A final comment, to stress a limitation to this study, relates to the very nature of the data: in the concept of $MCI$, a wide range of different illnesses (pathological status) are included, such as depression, anxiety, sleep apnea, and also side effects of drugs; hence, for different reasons, not all $MCI$ subjects are destined to move into Alzheimer’s dementia. Actually, we did not know the specificity of each $MCI$ subject classification, and this may result in underestimating the real extent of the phenomenon. However, the only trustworthy bench mark of our and similar studies, is the follow-up of the $MCI$ subjects that will slip into Alzheimer’s disease and that, as quite rarely happens, will be the last word.

5. Conclusions

In this paper, we have defined the notion of significant pixels, i.e., a subset of pixels of an MRI image where most of the changes in white and gray matter are present during the AD degenerative process. After a first white and gray matter segmentation of $NC$ and $AD$ subjects obtained from the ADNI database, we performed a permutation test in order to obtain the positions where a significant difference between $NC$ and $AD$ appeared. In the literature, several ML approaches tried to detect and predict AD onset at an early stage from MRI scans, and used sophisticated models and features obtained from shape analysis and density variations that balanced accuracy with high computational time complexity. We stress that the obtained results, even from similar datasets, showed a wide range of variability. The use of significant pixels lowers the computational cost, preserving the information enclosed in the MRI dataset.

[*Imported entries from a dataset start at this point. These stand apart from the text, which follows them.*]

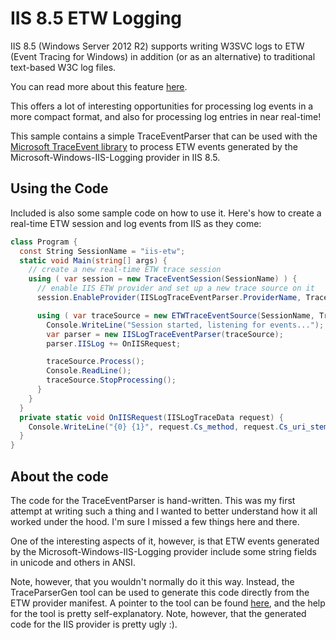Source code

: # IIS 8.5 ETW Logging

IIS 8.5 (Windows Server 2012 R2) supports writing W3SVC logs to ETW (Event Tracing for Windows) in addition (or as an alternative) to traditional text-based W3C log files.

You can read more about this feature [here](http://www.iis.net/learn/get-started/whats-new-in-iis-85/logging-to-etw-in-iis-85).

This offers a lot of interesting opportunities for processing log events in a more compact format, and also for processing log entries in near real-time!

This sample contains a simple TraceEventParser that can be used with the [Microsoft TraceEvent library](https://www.nuget.org/packages/Microsoft.Diagnostics.Tracing.TraceEvent) to process ETW events generated by the Microsoft-Windows-IIS-Logging provider in IIS 8.5.

## Using the Code
Included is also some sample code on how to use it. Here's how to create a real-time ETW session and log events from IIS as they come:


```C#
class Program {
  const String SessionName = "iis-etw";
  static void Main(string[] args) {
    // create a new real-time ETW trace session
    using ( var session = new TraceEventSession(SessionName) ) {
      // enable IIS ETW provider and set up a new trace source on it
      session.EnableProvider(IISLogTraceEventParser.ProviderName, TraceEventLevel.Verbose);

      using ( var traceSource = new ETWTraceEventSource(SessionName, TraceEventSourceType.Session) ) {
        Console.WriteLine("Session started, listening for events...");
        var parser = new IISLogTraceEventParser(traceSource);
        parser.IISLog += OnIISRequest;

        traceSource.Process();
        Console.ReadLine();
        traceSource.StopProcessing();
      }
    }
  }
  private static void OnIISRequest(IISLogTraceData request) {
    Console.WriteLine("{0} {1}", request.Cs_method, request.Cs_uri_stem);
  }
}
```

## About the code
The code for the TraceEventParser is hand-written. This was my first attempt at writing such a thing and I wanted to better understand how it all worked under the hood. I'm sure I missed a few things here and there.

One of the interesting aspects of it, however, is that ETW events generated by the Microsoft-Windows-IIS-Logging provider include some string fields in unicode and others in ANSI.

Note, however, that you wouldn't normally do it this way. Instead, the TraceParserGen tool can be used to generate this code directly from the ETW provider manifest. A pointer to the tool can be found [here](http://blogs.msdn.com/b/vancem/archive/2013/08/15/traceevent-etw-library-published-as-a-nuget-package.aspx#10473283), and the help for the tool is pretty self-explanatory. Note, however, that the generated code for the IIS provider is pretty ugly :).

Concerning the prediction capability, first, the use of K-means on significant pixels was successfully tested to separate $NC$ from $AD$ subjects. Subsequently, the model was applied to the $MCI$ class and the coherence of the percentage predictions of $MCI$-to-$AD$ conversions with similar studies on the same dataset, i.e., [16,17,18] was verified. This could be of relevance in providing information about the subjects that changed from $MCI$ to $AD$ together with the related time spans to further stress the accuracy of significant-pixel prediction on each subject. Unfortunately, in most of the databases used in the literature, including the ADNI database we relied on, those data are lacking or are not fully available.

So, our results on the ADNI population seem to indicate that significant pixels preserve the potential to detect $MCI$ with an AD-like pattern over a short span of time. Clinicians could have a real-time support diagnostic assessment in order to assist and carry out on their own patients in the natural course of the disease. Future research may benefit from the use of significant pixels, both for speeding up, by two orders of magnitude, the application of ML models on image datasets, and for restricting the prediction variability of the $MCI$ with $AD$-pattern-like subjects by pruning unnecessary and sometimes misleading information.